Friday, April 2, 2010

Concierge medicine: Just a high-end luxury?

Fed up with a business model that could barely keep the lights on, Sandy Ibrahim left her job as a McLean primary care physician in March 2008, bringing her stethoscope and a handful of patients to a new practice less than a mile away.

By joining PartnerMD, Ibrahim hopped aboard a burgeoning trend in medical care, one that is pulling back from the breakneck pace of many modern medical practices.

At PartnerMD, Ibrahim is now a concierge doctor — a cross between the lawyer you keep on retainer and the Marcus Welby M.D.-like doctor who lives mostly in your imagination. Yes, in a pinch, Ibrahim makes house calls.

“A few people from my old practice followed me here to this practice, and I didn’t even recognize them,” she said, sheepishly.

That’s hardly surprising, given the 2,000-plus patients Ibrahim was juggling at her old practice, where high volume had to make up for low insurance payments.

By relying primarily on annual membership fees paid by each patient, PartnerMD and other concierge practices aim to carry just 20 percent of the patient load the typical family practice has.

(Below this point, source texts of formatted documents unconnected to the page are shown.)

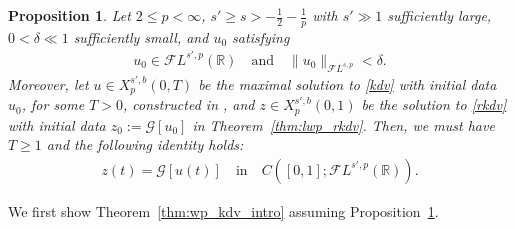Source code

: \documentclass[a4paper,
11pt,  reqno]{amsart}
\newcommand{\5}{\textup{V}}
\newcommand{\FL}{\mathcal{F} L}
\newcommand{\dl}{\delta}
\newtheorem{proposition}[theorem]{Proposition}
\theoremstyle{remark}
\newcommand{\R}{\mathbb{R}}
\newcommand{\Gc}{\mathcal{G}}
\numberwithin{equation}{section}
\numberwithin{theorem}{section}
\begin{document}
\begin{proposition}\label{PRO:equiv}
Let $2 \le p < \infty$, $s' \ge s > - \frac12 - \frac1p$ with $s'\gg1$ sufficiently large, $0<\dl \ll 1$ sufficiently small, and $u_0$ satisfying
\begin{align}
\label{equiv-0}
u_0\in \FL^{s',p}(\R)
\quad
\text{and}
\quad
 \|u_0\|_{\FL^{s,p}}<\delta.
\end{align}
Moreover, let $u \in X^{s',b}_p(0,T)$ be the maximal solution to \eqref{kdv} with initial data $u_0$, for some $T>0$, constructed in
\cite{Grunrock_ldv_hier}, and $z\in X^{s', b}_p(0,1)$ be the solution to
\eqref{rkdv} with initial data $z_0 := \Gc[u_0]$ in Theorem~\ref{thm:lwp_rkdv}.
Then, we must have $T \ge 1$ and the following identity holds:
\begin{align} \label{equiv-1}
z(t)=\Gc[u(t)]
\quad
\text{in}
\quad
C([0,1]; \FL^{s',p}(\R)).
\end{align}


\end{proposition}

We first show Theorem~\ref{thm:wp_kdv_intro} assuming Proposition~\ref{PRO:equiv}.
\end{document}
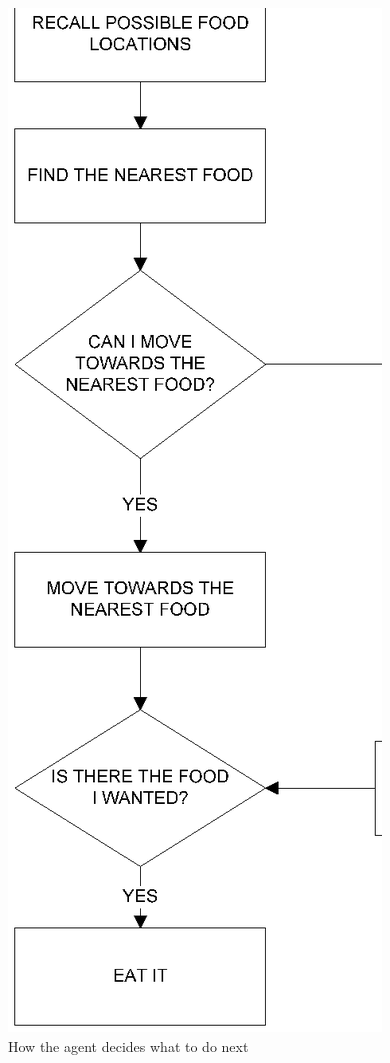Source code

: \begin{figure}
  \centering                                
  \includegraphics[scale=0.7]{diagrams/solution/decision-flowchart.eps}    
  \caption{How the agent decides what to do next}
  \label{solution:decision}
\end{figure}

Despite the hefty fee — as much as $4,000 for true white-glove treatment — PartnerMD’s patient rolls include horse farmers, teachers and homemakers, along with CEOs and at least one former head of state. (Wisely, Ibrahim declined to identify the political leader, but let’s just say her eyes widened, her breath quickened and — she says — her heart started racing when she discussed the thrill of working with this person.)

PartnerMD got its start in Richmond in 2003, when entrepreneur Linda Nash fell off a horse and couldn’t reach her doctor.

“A light bulb went off for me,” Nash said. “I realized that modern medical care left much to be desired.”

PartnerMD opened the McLean office, its second location, in April 2008. Locally, it competes with a few other concierge-type practices, including Virginia Hospital Center’s executive health program in Arlington, The David Drew Clinic in Chevy Chase and Executive Healthcare Services in Reston.

In exchange for the annual fee, which does not apply against most insurance companies’ annual deductibles, PartnerMD’s patients get intense personal attention.

Tim Massick, a vice president at Ernst & Young LLP, came to PartnerMD’s McLean office as he approached his 50th birthday — after decades of eating burgers, downing Cokes and having no idea how to monitor and improve his health.

“I was fed up with traditional doctors, who would just take my blood pressure and temperature and say, ‘You’re fine — get out of here,’ ” Massick said. “Yes, I knew burgers were bad for you, but now I know why they’re bad, and they’ve given me guidance on healthier habits.”

PartnerMD patients coming in for an “executive” level physical, like Massick got, are greeted in the spalike lobby by name, escorted to a suite where they can wait and work in private (using the provided computers and phones) and then whisked off by limo to a panel of outside and in-house specialists who run a daylong series of tests.

While that executive physical fee can run as high as $4,000, the basic annual membership is $1,900. It includes a scaled-down physical and personalized attention such as 24/7 phone and e-mail access to the doctor and same- or next-day appointments. (Memberships for spouses and children run lower.)

Dozens of area companies, including Ernst & Young, General Dynamics Corp. and Capital One Financial Corp. provide the executive physical for key employees.

Concierge medical practices have increased tenfold over the past four years, resulting in at least 5,000 such practices now, compared with just 500 in 2005, according to the Society for Innovative Medical Practice Design, which projects that by 2012 there will be 17,000 concierge practices.

The society’s chairman, Dr. Thomas LaGrelius, said those numbers are a “guesstimate,” based on a 2008 Physicians’ Foundation-sponsored survey of 300,000 primary care doctors. In that survey, nearly half the respondents said that in the next three years they plan to reduce the number of patients they see or stop practicing entirely.

Primary care physicians “hate their professional lives and can’t make a living,” LaGrelius said.

PartnerMD’s practice has grown every month since its opening. It enrolled 60 patients in September 2008 — more than in any other month — even as Wall Street was crumbling at an alarming rate.